Tobacco is a major cause of mortality worldwide and the World Health Organization (WHO) attributes over 8 million deaths annually to tobacco use including 1.3 million deaths amongst non-smokers exposed to second hand smoke1. Smoking is an established risk factor for multiple cancers especially lung cancer; chronic obstructive pulmonary disease (COPD); cardiovascular disease including ischaemic heart disease (IHD), hypertension, and strokes; macular degeneration; and erectile dysfunction, to name a few. Smoking also adversely affects the outcomes of surgical procedures and management of a wide range of acute and chronic conditions including diabetes mellitus (DM), and chronic kidney disease (CKD). The adverse effects of smoking on oral health are also well-established and tobacco smoking is a known risk factor for oral premalignant lesions (e.g., leukoplakia, erythroplakia); oral malignancies especially squamous cell carcinoma; periodontal disease, periimplantitis, xerostomia (which can increase the risk of dental caries); opportunistic oral infections such as oral candidiasis; and delayed wound healing and infections following oral surgical interventions.
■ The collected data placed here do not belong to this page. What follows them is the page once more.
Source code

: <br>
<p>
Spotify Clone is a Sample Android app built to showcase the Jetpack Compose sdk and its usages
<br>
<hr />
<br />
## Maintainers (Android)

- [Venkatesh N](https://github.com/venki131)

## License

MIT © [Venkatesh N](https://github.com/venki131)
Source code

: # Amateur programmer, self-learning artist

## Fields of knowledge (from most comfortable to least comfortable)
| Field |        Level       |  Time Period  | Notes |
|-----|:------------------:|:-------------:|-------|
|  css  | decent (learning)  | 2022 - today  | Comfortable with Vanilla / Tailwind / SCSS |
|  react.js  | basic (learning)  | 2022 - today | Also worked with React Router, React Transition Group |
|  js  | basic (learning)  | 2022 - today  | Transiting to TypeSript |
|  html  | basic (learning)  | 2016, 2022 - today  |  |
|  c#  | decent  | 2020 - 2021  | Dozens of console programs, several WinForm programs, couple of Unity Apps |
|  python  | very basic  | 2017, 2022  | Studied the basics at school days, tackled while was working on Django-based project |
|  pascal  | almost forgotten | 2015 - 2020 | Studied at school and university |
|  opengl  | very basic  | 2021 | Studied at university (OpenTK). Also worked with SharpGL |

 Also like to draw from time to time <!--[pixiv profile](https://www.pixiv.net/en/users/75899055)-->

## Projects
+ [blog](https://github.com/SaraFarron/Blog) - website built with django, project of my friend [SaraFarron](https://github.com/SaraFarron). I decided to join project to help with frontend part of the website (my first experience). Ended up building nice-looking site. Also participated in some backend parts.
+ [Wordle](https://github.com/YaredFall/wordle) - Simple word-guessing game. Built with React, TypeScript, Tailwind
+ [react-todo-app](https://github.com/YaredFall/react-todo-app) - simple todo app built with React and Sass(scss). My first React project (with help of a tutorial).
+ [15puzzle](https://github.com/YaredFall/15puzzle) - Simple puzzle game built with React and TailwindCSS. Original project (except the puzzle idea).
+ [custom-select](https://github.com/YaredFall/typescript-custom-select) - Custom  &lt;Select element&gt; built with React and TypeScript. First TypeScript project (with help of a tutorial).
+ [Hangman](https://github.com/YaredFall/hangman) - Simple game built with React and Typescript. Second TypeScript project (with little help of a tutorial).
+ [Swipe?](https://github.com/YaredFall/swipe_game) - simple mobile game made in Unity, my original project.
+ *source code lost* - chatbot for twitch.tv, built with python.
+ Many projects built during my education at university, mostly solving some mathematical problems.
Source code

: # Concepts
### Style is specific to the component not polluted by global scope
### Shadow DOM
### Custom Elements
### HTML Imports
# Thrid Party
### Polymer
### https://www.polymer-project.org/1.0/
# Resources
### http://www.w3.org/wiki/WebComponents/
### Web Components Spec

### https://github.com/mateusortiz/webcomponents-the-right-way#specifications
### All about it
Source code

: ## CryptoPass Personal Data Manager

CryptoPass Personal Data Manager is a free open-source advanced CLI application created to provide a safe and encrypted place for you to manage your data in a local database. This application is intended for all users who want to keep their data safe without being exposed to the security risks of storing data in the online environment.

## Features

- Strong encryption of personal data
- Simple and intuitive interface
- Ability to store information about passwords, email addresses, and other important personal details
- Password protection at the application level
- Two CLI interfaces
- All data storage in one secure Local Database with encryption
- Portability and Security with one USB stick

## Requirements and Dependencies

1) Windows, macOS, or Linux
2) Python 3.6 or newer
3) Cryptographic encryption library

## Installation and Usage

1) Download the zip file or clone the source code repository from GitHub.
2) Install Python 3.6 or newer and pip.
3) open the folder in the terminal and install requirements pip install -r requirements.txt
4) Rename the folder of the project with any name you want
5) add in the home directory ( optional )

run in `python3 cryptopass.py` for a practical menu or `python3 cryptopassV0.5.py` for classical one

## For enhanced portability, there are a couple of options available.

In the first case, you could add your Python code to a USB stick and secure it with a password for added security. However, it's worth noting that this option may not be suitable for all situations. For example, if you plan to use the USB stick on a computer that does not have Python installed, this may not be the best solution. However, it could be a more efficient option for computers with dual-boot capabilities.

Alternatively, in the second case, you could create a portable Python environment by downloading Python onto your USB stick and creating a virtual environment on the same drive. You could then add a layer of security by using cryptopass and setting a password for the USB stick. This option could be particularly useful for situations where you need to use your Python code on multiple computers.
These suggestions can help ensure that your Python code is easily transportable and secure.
Data from Office for National Statistics (ONS) UK shows there were 6.4 million (12.9%) current smokers in the UK in 2022 which is a 7.3 percentage point decrease compared with 2011 when current smokers were recorded at 20.2% of population2. The highest proportion of smokers in the UK is found in people aged 24–35 years. Despite a reduction in smoking, particularly in developed countries, tobacco use is the biggest global threat to health and underscores the need for sustained efforts to minimise tobacco use. Current strategies for smoking cessation in the UK are based on advice by healthcare professionals; national helpline; mobile apps; counselling services; nicotine replacement therapies including electronic cigarettes; and non-nicotine pharmacotherapies (e.g., Varenicline, and Bupropion)3. The National Health Service (NHS) in the UK offers comprehensive smoking cessation services to the public, making UK one of the top countries to provide such services.

E-cigarettes are one of the most widely used alternative to conventional cigarette smoking. The global market share of e-cigarettes was 22.17 billion USD (~18.26 billion GBP) in 2022 and is forecast to be 168.96 billion USD (~139.39 billion GBP) by 2030 with a compound annual growth rate (CAGR) of 28.9 %4. A growing trend of e-cigarette may be attributed to a common public belief that e-cigarettes are harmless or at least less harmful than cigarette smoking. Easy availability in retail and online outlets, option to titrate nicotine levels, wide range of flavours, avoidance of a strong odour associated with cigarette smoke, and lower costs compared to tobacco cigarettes may also contribute to their growing use. The market trends and forecasts indicate healthcare professionals will inevitably encounter patients who use e-cigarettes.

The key challenge for healthcare professionals including dentists is to provide evidence-based advice to patients regarding e-cigarettes. Although the widespread use of e-cigarettes has been observed for 15–18 years, further evidence regarding the long-term risks of e-cigarettes is required. Current evidence related to the side effects of e-cigarettes is largely based on observational and future research based on randomised controlled clinical trials is warranted. Until more concrete evidence becomes available, healthcare professionals may rely on professional guidelines.

This piece will delve into some of the controversies and conflicting advice by leading professional organisations on the use of e-cigarettes to quit smoking. Although the recommended by the National Health Service (NHS) UK as a smoking cessation option, e-cigarettes are not approved for the same by the US Food and Drugs Administration (FDA). Moreover, the NHS advice suggests that e cigarettes may be used by pregnant women while advice by the Centres for Disease Control and Prevention (CDC) USA states that pregnant women must avoid it completely5. According to the WHO, harmful effects of e-cigarette vapours are not limited to primary users but may harm people who are exposed to second hand vapours6. In contrast, the advice on the NHS stop smoking website states that there is no evidence that second hand vape aerosol is harmful. Several other examples of contradictory advice on e-cigarettes by professional organisations can be cited. It would be helpful if such controversies can be resolved to enable healthcare professionals provide clear and unambiguous advice to the patients.

Notwithstanding the challenges of quantification of health risks with e-cigarettes and associated controversies, it is fair to say that e-cigarettes are not free from adverse effects on health and should not be recommended as a “harmless alternative” to cigarette smoking. Like tobacco cigarettes, e-cigarettes, especially those containing nicotine, are highly addictive and users may find it difficult to quit the habit or may even switch to tobacco cigarettes later. As further research is awaited to ascertain the long-term health risks of e-cigarettes, relevant organisations such as the WHO, NHS and CDC must collaborate to develop more uniform guidelines regarding e-cigarettes so that healthcare professionals can provide more consistent advice to the public. Whilst global differences in regulatory policies and professional guidelines are common, the large scale of e-cigarette use worldwide merits a more common ground. After all, science is a common language!